Continuing on our answer to “why causal discovery/inference:”
Likewise, causal discovery leads to superior covariate handling in linear/logistic regression [5, 6]. Key to estimating the direct casual effect of a treatment on a response by linear regression is determining which covariates to use. Presumably, the data analyst has experimented with different combinations of variables acting as covariates, but conditioning on the wrong set can create nonsense associations/edges between variable pairs.

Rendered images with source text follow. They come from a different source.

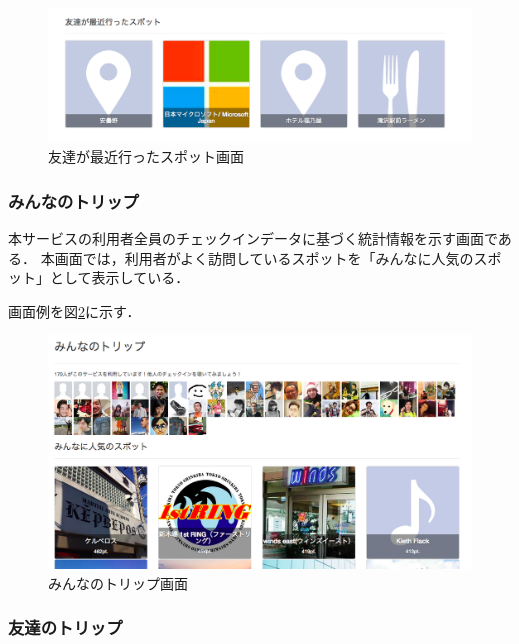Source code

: \documentclass{jsarticle}
\begin{document}
\begin{figure}[!ht]
\begin{center}
\includegraphics[width=12.0cm]{./image/cheekitrip_friends_recently_spot.png}
\caption{友達が最近行ったスポット画面}
\label{cheekitrip_friends_recently_spot}
\end{center}
\end{figure}

\subsubsection{みんなのトリップ}

本サービスの利用者全員のチェックインデータに基づく統計情報を示す画面である．
本画面では，利用者がよく訪問しているスポットを「みんなに人気のスポット」として表示している．

画面例を図\ref{cheekitrip_everyone}に示す．


\begin{figure}[!ht]
\begin{center}
\includegraphics[width=12.0cm]{./image/cheekitrip_everyone.png}
\caption{みんなのトリップ画面}
\label{cheekitrip_everyone}
\end{center}
\end{figure}

\subsubsection{友達のトリップ}
\end{document}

And for these reasons, we employed Causal Discovery in our analysis of the OpenSSL dataset.
1.2 References
- Muthén, L. K., & Muthén, B. O. (1998-2017). Mplus User’s Guide. Eighth Edition. Los Angeles, CA: Muthén & Muthén.))
- American Journal of Epidemiology, 2021. “100 Years of the American Journal of Epidemiology.” 100 years, American Journal of Epidemiology, Oxford Academic (oup.com)
- Miguel A. Hernán, Sonia Hernández-Díaz, Martha M. Werler, Allen A. Mitchell, Causal Knowledge as a Prerequisite for Confounding Evaluation: An Application to Birth Defects Epidemiology, American Journal of Epidemiology, Volume 155, Issue 2, 15 January 2002, Pages 176–184, https://doi.org/10.1093/aje/155.2.176 (Selected as one of the most influential papers in the history of the journal.)
- Nobel Prize Organization. “Press Release: The Prize in Economic Sciences.” Awarded to Joshua D. Angrist and Guido W. Imbens “for their methodological contributions to the analysis of causal relationships.” The Prize in Economic Sciences 2021 - Press release - NobelPrize.org
- Wikimedia Foundation. “Simpson’s Paradox.” https://en.wikipedia.org/wiki/Simpson%27s_paradox
- Stanford Encyclopedia of Philosophy. “Simpson’s Paradox.” https://plato.stanford.edu/entries/paradox-simpson/
- P. Allison, Missing Data. No. 136 in Missing Data, SAGE Publications, 2001.